Shark Chronicles 075 - Life in Zavora: the small adventurous Lab in Mozambique



You wake up around 7AM from the sunshine beaming through your window and make the decision of whether you want to make breakfast or not. Then head up to dive shop to get some tea or coffee. Dive planning with customers and kitting up takes about an hour and change. After a short ride down to launching area to launch boat and you are in the water off to an offshore site. Winter water temperature pushes 22 degrees Celsius and hopefully the sun is shining to make the ride out pleasant. Offshore dive sites yield potato bass, eels, turtles, rays, etc. Usually one intern is performing a survey on diver impact during the dives while the other is watching for mantas, ready to photograph and identify it. After a surface interval we hop in for second dive, usually at an inshore site.

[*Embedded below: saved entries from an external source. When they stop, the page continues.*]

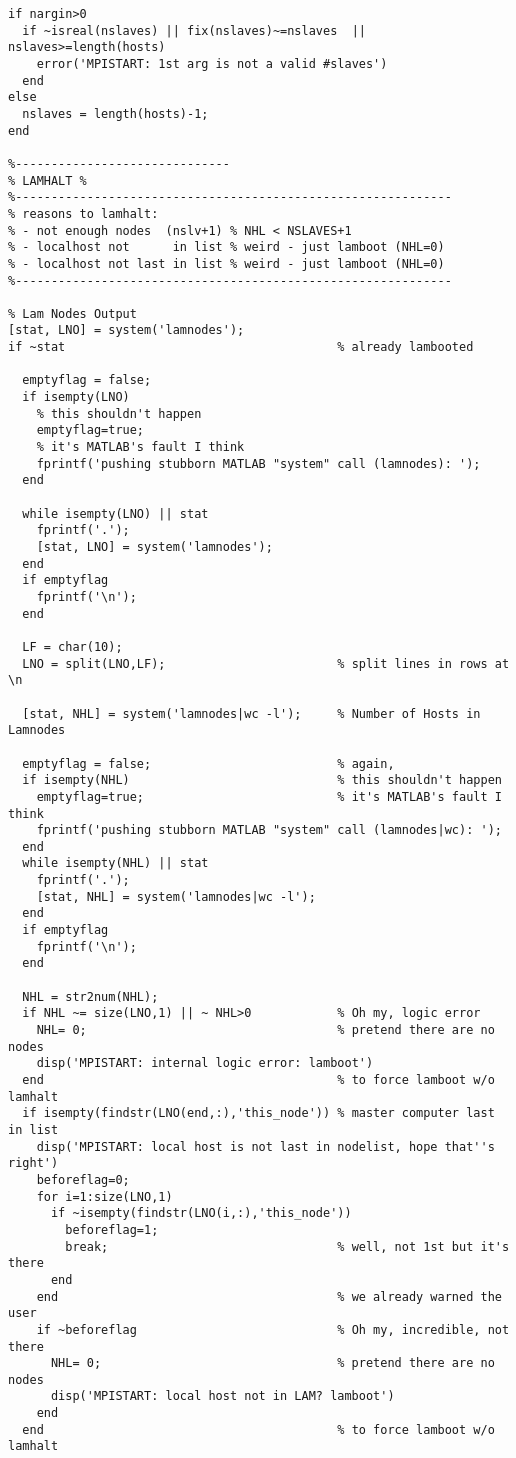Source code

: \begin{lstlisting}[linerange={1-1,16-325}]
if nargin>0
  if ~isreal(nslaves) || fix(nslaves)~=nslaves  || nslaves>=length(hosts)
    error('MPISTART: 1st arg is not a valid #slaves')
  end
else
  nslaves = length(hosts)-1;
end

%------------------------------
% LAMHALT %
%-------------------------------------------------------------
% reasons to lamhalt:
% - not enough nodes  (nslv+1) % NHL < NSLAVES+1
% - localhost not      in list % weird - just lamboot (NHL=0)
% - localhost not last in list % weird - just lamboot (NHL=0)
%-------------------------------------------------------------

% Lam Nodes Output
[stat, LNO] = system('lamnodes');
if ~stat                                      % already lambooted
  
  emptyflag = false;
  if isempty(LNO)
    % this shouldn't happen
    emptyflag=true;
    % it's MATLAB's fault I think
    fprintf('pushing stubborn MATLAB "system" call (lamnodes): ');
  end
  
  while isempty(LNO) || stat
    fprintf('.');
    [stat, LNO] = system('lamnodes');
  end
  if emptyflag
    fprintf('\n'); 
  end 

  LF = char(10);
  LNO = split(LNO,LF);                        % split lines in rows at \n
  
  [stat, NHL] = system('lamnodes|wc -l');     % Number of Hosts in Lamnodes
        
  emptyflag = false;                          % again,
  if isempty(NHL)                             % this shouldn't happen
    emptyflag=true;                           % it's MATLAB's fault I think
    fprintf('pushing stubborn MATLAB "system" call (lamnodes|wc): ');
  end
  while isempty(NHL) || stat
    fprintf('.');
    [stat, NHL] = system('lamnodes|wc -l');
  end
  if emptyflag
    fprintf('\n'); 
  end
  
  NHL = str2num(NHL);
  if NHL ~= size(LNO,1) || ~ NHL>0            % Oh my, logic error
    NHL= 0;                                   % pretend there are no nodes
    disp('MPISTART: internal logic error: lamboot')
  end                                         % to force lamboot w/o lamhalt
  if isempty(findstr(LNO(end,:),'this_node')) % master computer last in list
    disp('MPISTART: local host is not last in nodelist, hope that''s right')
    beforeflag=0;
    for i=1:size(LNO,1)
      if ~isempty(findstr(LNO(i,:),'this_node'))
        beforeflag=1; 
        break;                                % well, not 1st but it's there
      end
    end                                       % we already warned the user
    if ~beforeflag                            % Oh my, incredible, not there
      NHL= 0;                                 % pretend there are no nodes
      disp('MPISTART: local host not in LAM? lamboot')
    end
  end                                         % to force lamboot w/o lamhalt


\end{lstlisting}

The visibility in Zavora during my stay has not been the greatest, with most dives having about 5-7m visibility. I am told that it can reach up to 25m in the summer. One special thing about the winter is the arrival of the humpback whales. We constantly hear them while diving and some are lucky enough to glimpse them while underwater. Seeing them constantly on the surface was a daily treat and pods reaching 6 or 7 can be seen during the winter. Inshore dives have mantas usually and they are quite spectacular to say the least. Wingspan reaching over 7m max as thy glide over you, just checking you out.

After diving, we head back to wash gear and dry it out. Eat lunch, take a nap, sunbath, until heading back to dive shop sometime after 3PM to input data. Need to wait till then due to the power shutting off from noon to 3pm. The silence when the generator goes off is a gift. After this, the rest of the day is yours. Whale watching, dive classes, socializing, dinner in or out, enjoy the beauty of Mozambique.

Traveling to Zavora for my short stay was one of the best choices of my life. Immediately being thrown into Mozambique culture on arrival and then the atmosphere of Zavora was great. Zavora is a relaxed place where everything runs on “African Time.”

The work here at Oceans is interesting and absolutely necessary for this area. The diver impact surveys supply data and information that can eventually help the conservation efforts for the beautiful reefs. None of the work is especially difficult from an intern’s standpoint, but it is interesting and fun most of the time. Yara recently started studying nudibranchs (sea slugs). These vividly colored, tiny creatures are loads of fun to search for and take great macro pictures of.
Personally, the best part of the trip for me was the people I met. Most of those people who live permanently here are some of the most interesting, experienced and funny people I have ever met. I just learned so much in such a short time from so many people especially from Jon (Mozdivers) and Yara.

A journey to Zavora yields great friendships, experience, eternal knowledge, and loads of good times.